I guess I should start by explaining the “late start” portion of the title of this blog. This was the second VetsWork intern position I applied for on the Shawnee National Forest. The first was a position on a trail crew. I was very hopeful given the fact I just graduated with a B.S. in Forestry from Southern Illinois University, and had volunteer experience in trail building. When I received the phone call that they chose someone else for the position because they wanted to train a person from the bottom-up, I was happy for whoever it was because of the experience they would gain, but I was also a bit disheartened.

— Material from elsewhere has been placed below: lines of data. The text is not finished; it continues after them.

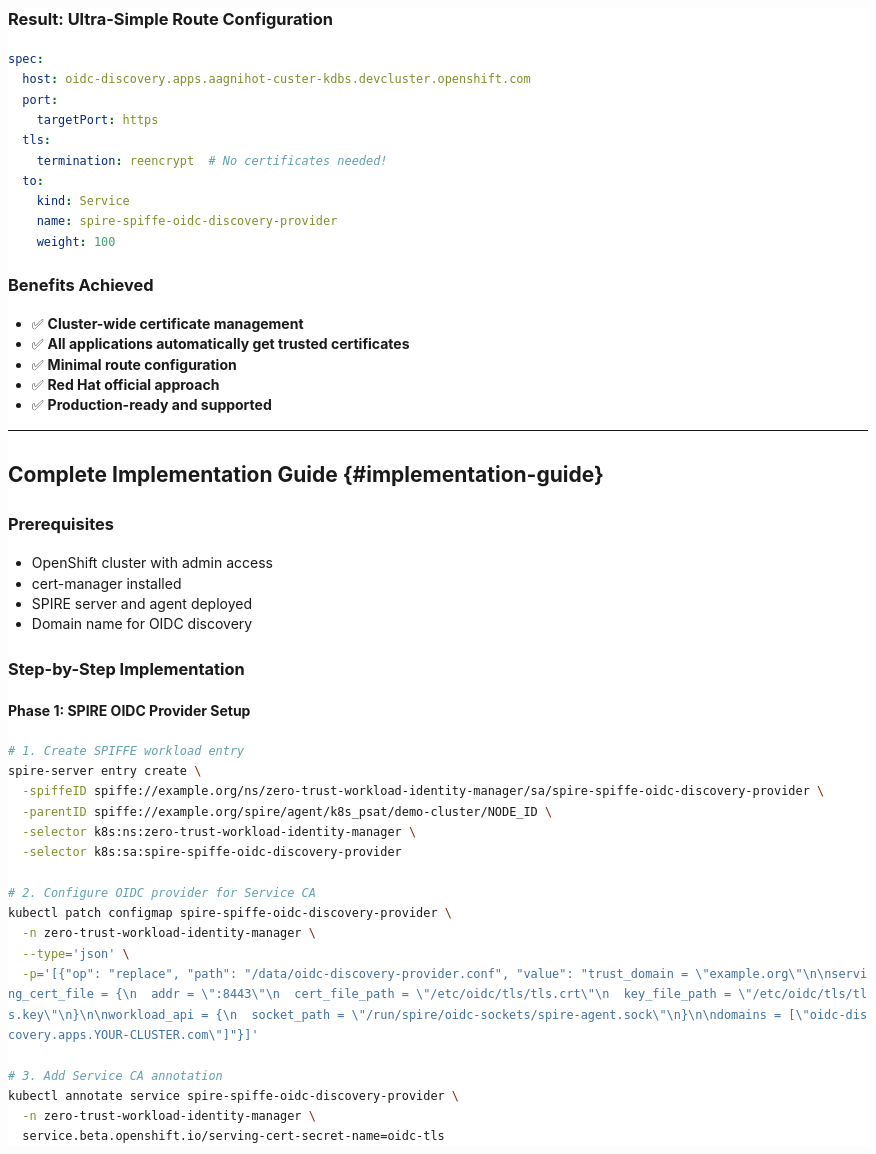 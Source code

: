 ### Result: Ultra-Simple Route Configuration
```yaml
spec:
  host: oidc-discovery.apps.aagnihot-custer-kdbs.devcluster.openshift.com
  port:
    targetPort: https
  tls:
    termination: reencrypt  # No certificates needed!
  to:
    kind: Service
    name: spire-spiffe-oidc-discovery-provider
    weight: 100
```

### Benefits Achieved
- ✅ **Cluster-wide certificate management**
- ✅ **All applications automatically get trusted certificates**
- ✅ **Minimal route configuration**
- ✅ **Red Hat official approach**
- ✅ **Production-ready and supported**

---

## Complete Implementation Guide {#implementation-guide}

### Prerequisites
- OpenShift cluster with admin access
- cert-manager installed
- SPIRE server and agent deployed
- Domain name for OIDC discovery

### Step-by-Step Implementation

#### Phase 1: SPIRE OIDC Provider Setup
```bash
# 1. Create SPIFFE workload entry
spire-server entry create \
  -spiffeID spiffe://example.org/ns/zero-trust-workload-identity-manager/sa/spire-spiffe-oidc-discovery-provider \
  -parentID spiffe://example.org/spire/agent/k8s_psat/demo-cluster/NODE_ID \
  -selector k8s:ns:zero-trust-workload-identity-manager \
  -selector k8s:sa:spire-spiffe-oidc-discovery-provider

# 2. Configure OIDC provider for Service CA
kubectl patch configmap spire-spiffe-oidc-discovery-provider \
  -n zero-trust-workload-identity-manager \
  --type='json' \
  -p='[{"op": "replace", "path": "/data/oidc-discovery-provider.conf", "value": "trust_domain = \"example.org\"\n\nserving_cert_file = {\n  addr = \":8443\"\n  cert_file_path = \"/etc/oidc/tls/tls.crt\"\n  key_file_path = \"/etc/oidc/tls/tls.key\"\n}\n\nworkload_api = {\n  socket_path = \"/run/spire/oidc-sockets/spire-agent.sock\"\n}\n\ndomains = [\"oidc-discovery.apps.YOUR-CLUSTER.com\"]"}]'

# 3. Add Service CA annotation
kubectl annotate service spire-spiffe-oidc-discovery-provider \
  -n zero-trust-workload-identity-manager \
  service.beta.openshift.io/serving-cert-secret-name=oidc-tls
```
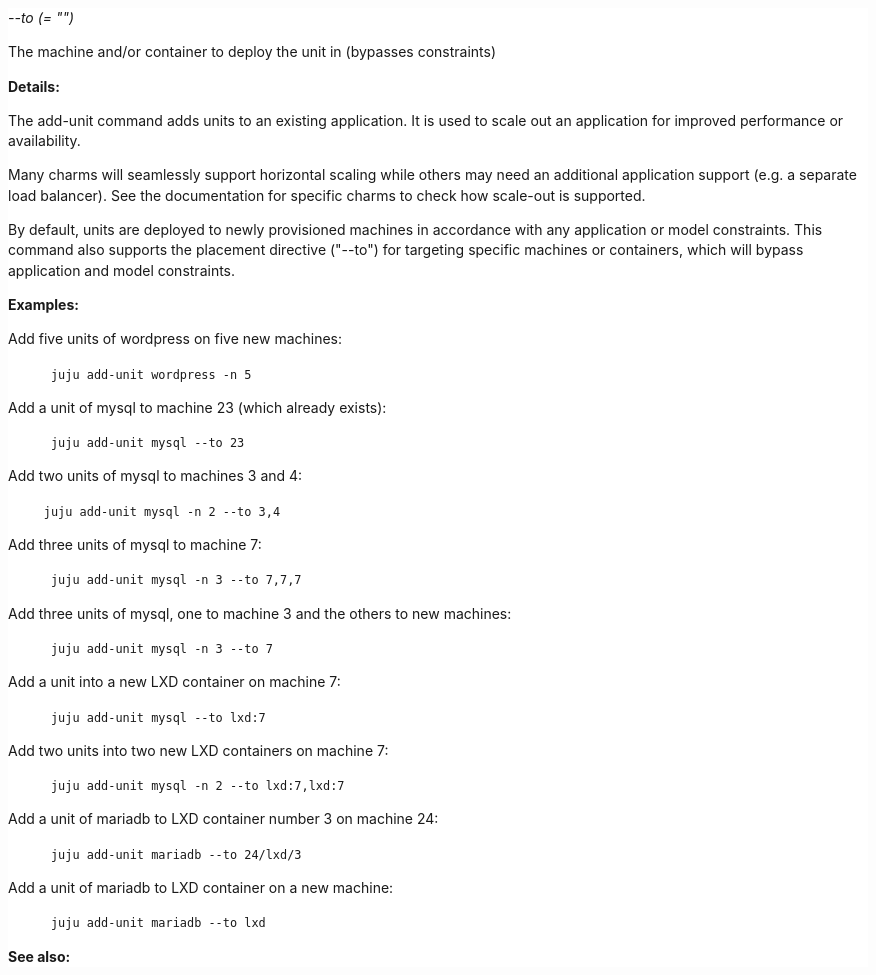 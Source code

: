    _--to (= "")_

   The machine and/or container to deploy the unit in (bypasses constraints)

   
   **Details:**


   The add-unit command adds units to an existing application. It is used
   to scale out an application for improved performance or availability.

   Many charms will seamlessly support horizontal scaling while others
   may need an additional application support (e.g. a separate load
   balancer). See the documentation for specific charms to check how
   scale-out is supported.

   By default, units are deployed to newly provisioned machines in
   accordance with any application or model constraints. This command
   also supports the placement directive ("--to") for targeting specific
   machines or containers, which will bypass application and model
   constraints.


   **Examples:**

   Add five units of wordpress on five new machines:

          juju add-unit wordpress -n 5

   Add a unit of mysql to machine 23 (which already exists):

          juju add-unit mysql --to 23

   Add two units of mysql to machines 3 and 4:

         juju add-unit mysql -n 2 --to 3,4

   Add three units of mysql to machine 7:

          juju add-unit mysql -n 3 --to 7,7,7

   Add three units of mysql, one to machine 3 and the others to new
   machines:

          juju add-unit mysql -n 3 --to 7

   Add a unit into a new LXD container on machine 7:

          juju add-unit mysql --to lxd:7

   Add two units into two new LXD containers on machine 7:

          juju add-unit mysql -n 2 --to lxd:7,lxd:7

   Add a unit of mariadb to LXD container number 3 on machine 24:

          juju add-unit mariadb --to 24/lxd/3

   Add a unit of mariadb to LXD container on a new machine:

          juju add-unit mariadb --to lxd


   **See also:**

I began to ask myself, “What good is a degree, if it doesn’t even land you an internship?” With a wife and two young children at home, the need for landing some sort of employment weighs heavy on a parent. About two or three weeks later, I received a phone call from Mt. Adams Institute (MAI) about another VetsWork position that would be soon opening on the Shawnee. This position would be starting roughly a month later than the rest. Without hesitation, I told her to sign me up. This time around, I actually got to interview with my soon-to-be supervisors. The interview went well, although it was awkward interviewing via conference call, as I had never experienced that before. A week or so went by and my anticipation grew. My wife had booked us a trip to Las Vegas as a graduation gift, and it was during our stay there that I received the call from Katie. The news was good, I had been offered the position! This news actually stood tall among the other events of our Vegas vacation, and I felt like I was standing on top of the Grand Canyon again as I had been two days prior. Being in Vegas, I had to have a Bloody Mary to celebrate:
The first week of my internship consisted of a lot of paperwork, both for MAI and the Forest Service. Mary, my supervisor was very welcoming, as well as the other Forest Service staff. We soon took to the field where we would be showing some Heritage sites to personnel from Southern Illinois University Archaeology Department. As we made our way down an equestrian trail through a stand of eastern white pine, suddenly an open area littered with sandstone, limestone, and daffodils came into view. What we were standing on was the remnants of an old home foundation that was in the process of excavation by the Forest Service. One of the most noticeable features of this area was the intact well that still holds water.
Well at an old home site in the Shawnee National Forest
The next stop of the day was a prehistoric heritage site. We followed a trail along a bluff line through a mature oak/hickory forest to a large cave. Inside the cave, chert flakes could readily be found. The cave was massive and noticeably cooler than the outside. I could imagine a family of Native Americans inhabiting this cave centuries ago.
Cave where prehistoric artifacts and by-products have been found
Aside from my normal work activities in Heritage with Mary and Heather, I was able to work some with the trail crew, and then the survey crew. Work on the trail crew consisted primarily of clearing any debris blocking the trail. Most of the time we were in a designated wilderness area, so no power tools were allowed. Towards the end of a trail loop one day, we encountered something not even the tourist brochures would tell you about. During part of the year, this trail is open to horse-back riders and there is an open area in the middle of the forest right off the trail that appeared to be some kind of area where riders camp. Inhabiting this camp as a permanent resident is what appears to be a hillbilly scarecrow named Paco; however, some call him Pedro. Standing at about 4’8”, Paco or Pedro overlooks the camp, beer in one hand, walking stick in the other. Throughout the years, hikers and riders have adorned this guy with their own taste of fashion. Looking at this guy, I can’t help but think to myself how creepy it would be running into him on a night hike.
I received word from my supervisor that the plan for my permanent project had been laid out and I was able to begin. I was to report to the Supervisor’s Office in Harrisburg the following Monday morning to be briefed on the project. Shortly after my briefing, I was to head out to Garden of the Gods observation trail, a popular tourist site and featured on the Illinois quarter, to “get my feet wet” with the rating system. The purpose of this project was to utilize a rating system for the trails on the Shawnee that would gauge difficulty levels for equestrians, mountain bikers, and hikers. Characteristics like grade, tread stability, and technical features such as bridges and natural obstacles were to determine a trail’s overall difficulty, and this would someday be available to the public. What started at a local recreational hotspot, would soon blossom into a project that would take me to some of the most remote, yet beautiful places I never dreamed were right in my backyard.
Some Wildlife Encounters along the Way
A random albino rat in the forest. I’m guessing someone dumped it.
A Northern Copperhead (Agkistrodon contortrix mokasen).
He was sunbathing right in the middle of the trail. Luckily I had my eyes peeled, or I might have stepped on it and been bitten.